Kershaw threadlock drowning strikes again

Bummer. Id prolly throw the knife in the bay by now if I was on your shoes haha.
 
I had a Kershaw Chill that stripped threads undoing the screws, I've never bought another Kershaw.
 
I will give Kershaw the benefit of the doubt and call it bad luck not appalling QC, but if they don't rectify this I may very well just cut Kershaw out. The Kai products I have had next to no issues with were ZT. I can live with only ZT.
 
I can agree that the only problems I have had with Kershaw knives have been with their budget lines. The American made Kershaws and the ZTs have never given me any trouble.

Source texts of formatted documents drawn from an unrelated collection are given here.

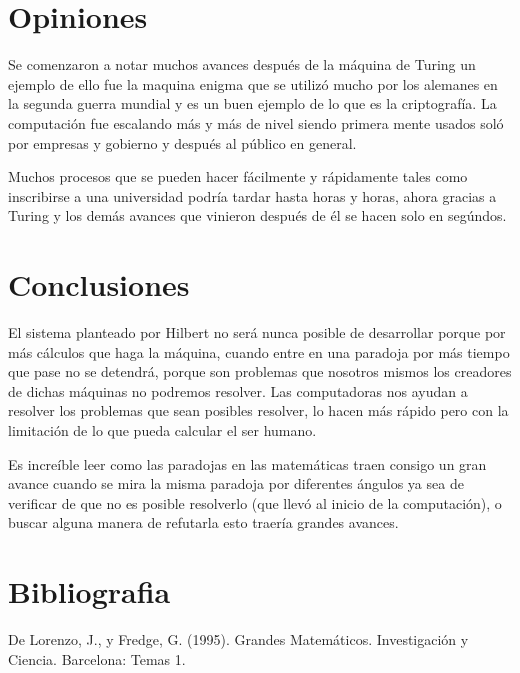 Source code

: \documentclass{article}
\begin{document}
\section{Opiniones}
Se comenzaron a notar muchos avances después de la máquina de Turing un ejemplo de ello fue la maquina enigma que se utilizó mucho por los alemanes en la segunda guerra mundial y es un buen ejemplo de lo que es la criptografía. La computación fue escalando más y más de nivel siendo primera mente usados soló por empresas y gobierno y después al público en general.
\vspace{10pt}

Muchos procesos que se pueden hacer fácilmente y rápidamente tales como inscribirse a una universidad podría tardar hasta horas y horas, ahora gracias a Turing y los demás avances que vinieron después de él se hacen solo en segúndos.

\section{Conclusiones}

El sistema planteado por Hilbert no será nunca posible de desarrollar  porque por más cálculos que haga la máquina, cuando entre en una paradoja por más tiempo que pase no se detendrá, porque son problemas que nosotros mismos los creadores de dichas máquinas no podremos resolver. Las computadoras nos ayudan a resolver los problemas que sean posibles resolver, lo hacen más rápido pero con la limitación de lo que pueda calcular el ser humano.

\vspace{10pt}

Es increíble leer como las paradojas en las matemáticas traen consigo un gran avance cuando se mira la misma paradoja por diferentes ángulos ya sea de verificar de que no es posible resolverlo (que llevó al inicio de la computación), o buscar alguna manera de refutarla esto traería grandes avances. 

\vspace{10pt}

\begin{center}
\end{center}

\section{Bibliografia}
De Lorenzo, J., y Fredge, G. (1995). Grandes Matemáticos. Investigación y Ciencia. Barcelona: Temas 1.
\vspace{10pt}
\end{document}

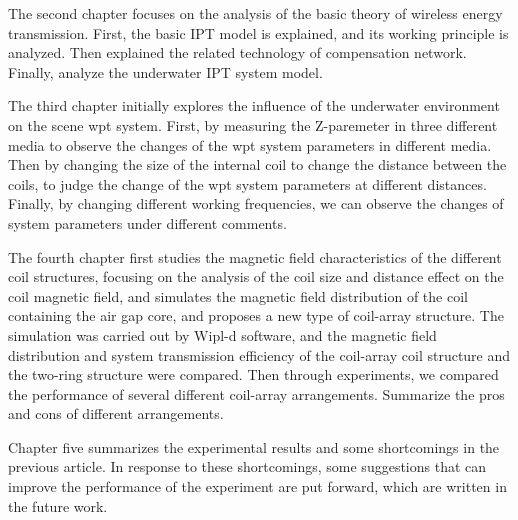 The second chapter focuses on the analysis of the basic theory of wireless energy transmission. First, the basic IPT model is explained, and its working principle is analyzed. Then explained the related technology of compensation network. Finally, analyze the underwater IPT system model.

The third chapter initially explores the influence of the underwater environment on the scene wpt system. First, by measuring the Z-paremeter in three different media to observe the changes of the wpt system parameters in different media. Then by changing the size of the internal coil to change the distance between the coils, to judge the change of the wpt system parameters at different distances. Finally, by changing different working frequencies, we can observe the changes of system parameters under different comments.

The fourth chapter first studies the magnetic field characteristics of the different coil structures, focusing on the analysis of the coil size and distance effect on the coil magnetic field, and simulates the magnetic field distribution of the coil containing the air gap core, and proposes a new type of coil-array structure. The simulation was carried out by Wipl-d software, and the magnetic field distribution and system transmission efficiency of the coil-array coil structure and the two-ring structure were compared. Then through experiments, we compared the performance of several different coil-array arrangements. Summarize the pros and cons of different arrangements.

Chapter five summarizes the experimental results and some shortcomings in the previous article. In response to these shortcomings, some suggestions that can improve the performance of the experiment are put forward, which are written in the future work.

If you get rid of the 7k before or after sending it in let me know. Thanks to you I want a tanto bladed knife. :)
 
Just an update, my replacement 1k came in, and one of the clip screws has to be cut off. Stripped out instantly, and I can't even grab it and twist it out with pliers. Kershaw is getting a very irate call tomorrow.

That's annoying...
What method did you use to heat up the loctite on the replacement?
 
That's annoying...
What method did you use to heat up the loctite on the replacement?

I got one of screws out with minimal snag. The second I applied the same force to and my driver just plowed the threads out of the Philips head. There is now no actual grooves to get a screwdriver into. Since it is the clip I could actually heat it and hope for the best. I was just going to grind the head off and use a vice grip to get the post out.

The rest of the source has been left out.